A box of chocolates & a mix of cookies
My first impression about SAATH was that every one in the office was busy with his or her work and every staff performed so professional that no one seemed to be an easy cookie. But it proves that life in SAATH is a box of chocolate and people here are a mix of cookies. Working for SAATH was not all about sitting in the office and facing the computer. Actually you are allowed to have flexible working hours and also can home office. As an intern, I got the chance to visit two local branches of SAATH’s MFI project and attend their monthly branch manager meeting. Though I couldn’t understand what they said at the meeting, but I could tell that these people who worked at the fist front for SAATH are really nice. When we had lunch together, considering that I was not that skilled in eating directly with my hands, they specially gave me a spoon to use. That really touched me. If they care so much when dealing with an intern, no mention how much attention they will pay when they deal with their colleagues and their work.

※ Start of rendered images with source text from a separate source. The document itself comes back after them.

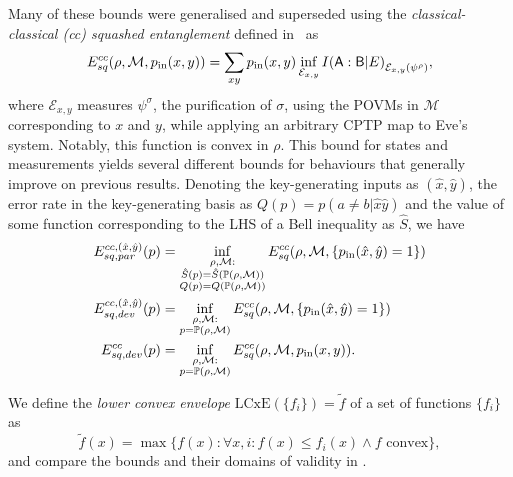 \documentclass[10pt, a4paper]{article}
\numberwithin{equation}{section} %
\theoremstyle{definition}
\theoremstyle{plain}
\newcommand{\?}{\mathrel{?}} %
\newcommand{\sM}{\mathcal{M}}
\newcommand{\cE}{\mathcal{E}}
\newcommand{\cP}{\mathbb{P}}
\newcommand{\crv}[1]{\mathsf{#1}}
\newcommand{\LCxE}[1]{\mathrm{LCxE}\left(#1\right)}
\begin{document}
      Many of these bounds were generalised and superseded using the \emph{classical-classical (cc) squashed entanglement} defined in~\cite{CCSquashedEntangle} as
      \begin{equation}
        E^{cc}_{sq}(\rho, \sM, p_{\rm in}(x,y)) = \sum_{xy} p_{\rm in}(x,y) \inf_{\cE_{x,y}} I{(\crv{A} : \crv{B}|E)}_{\cE_{x,y}(\psi^{\rho})},
      \end{equation}
      where \(\cE_{x,y}\) measures \(\psi^\sigma\), the purification of \({\sigma}\), using the POVMs in \(\sM\) corresponding to \(x\) and \(y\), while applying an arbitrary CPTP map to Eve's system. Notably, this function is convex in \(\rho\). This bound for states and measurements yields several different bounds for behaviours that generally improve on previous results. Denoting the key-generating inputs as \((\hat{x},\hat{y})\), the error rate in the key-generating basis as \(Q(p) = p(a\neq{b}|\hat{x}\hat{y})\) and the value of some function corresponding to the LHS of a Bell inequality as \(\hat{S}\), we have
      \begin{align}
        E^{cc,(\hat{x},\hat{y})}_{sq,par}(p) &= \inf_{\substack{\rho, \sM : \\ \hat{S}(p) = \hat{S}(\cP(\rho, \sM)) \\ Q(p) = Q(\cP(\rho, \sM)) }} E^{cc}_{sq}(\rho, \sM, \{p_{\rm in}(\hat{x},\hat{y})=1\}) \\
        E^{cc,(\hat{x},\hat{y})}_{sq,dev}(p) &= \inf_{\substack{\rho, \sM : \\ p = \cP(\rho, \sM)}} E^{cc}_{sq}(\rho, \sM, \{p_{\rm in}(\hat{x},\hat{y})=1\}) \\
        E^{cc}_{sq,dev}(p) &= \inf_{\substack{\rho, \sM : \\ p = \cP(\rho, \sM)}} E^{cc}_{sq}(\rho, \sM, p_{\rm in}(x,y)).
      \end{align}

      We define the \emph{lower convex envelope} \(\LCxE{\{f_i\}} = \tilde{f}\) of a set of functions \(\{f_i\}\) as
      \begin{equation}\label{eqn:LCxEdef}
        \tilde{f}(x) = \max\{ f(x) : \forall x, i : f(x) \leq f_i(x) \land f\text{ convex} \},
      \end{equation}
      and compare the bounds and their domains of validity in .
\end{document}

At the SAATH office, there were also sweet people that made me feel at home. Keren, who I respect a lot, introduced us to SAATH and would always be there whenever I need some help. Divyang, my immediate boss, always gave me encouragement and guidance on my work. Purvi, my dear colleague, always took the trouble to offer me her help. Nitesh, the system manager, was very humorous. He told me to work happily, “if you smile to the computer, it will smile at you!” His enthusiasm and optimistic attitude towards life and work is so impressive. Once,when I got sick, Purvi rode me to a medicine shop, bought me some medicine and sent me home. The other colleagues sent me messages to make sure that I was fine. Though I was sick at that time, but I didn’t feel homesick for that SAATH was just like my home.

I was told by Keren at the first interview that SAATH means together in Gujarati.
SAATH believes and advocates cooperation. So do we Chinese in our Confucian philosophy.
No matter where you are from, who you are, here, in SAATH, we stand for the same thing, work for the same goal.
Together, we make more changes possible.
SAATH, brings us more hopes for tomorrow.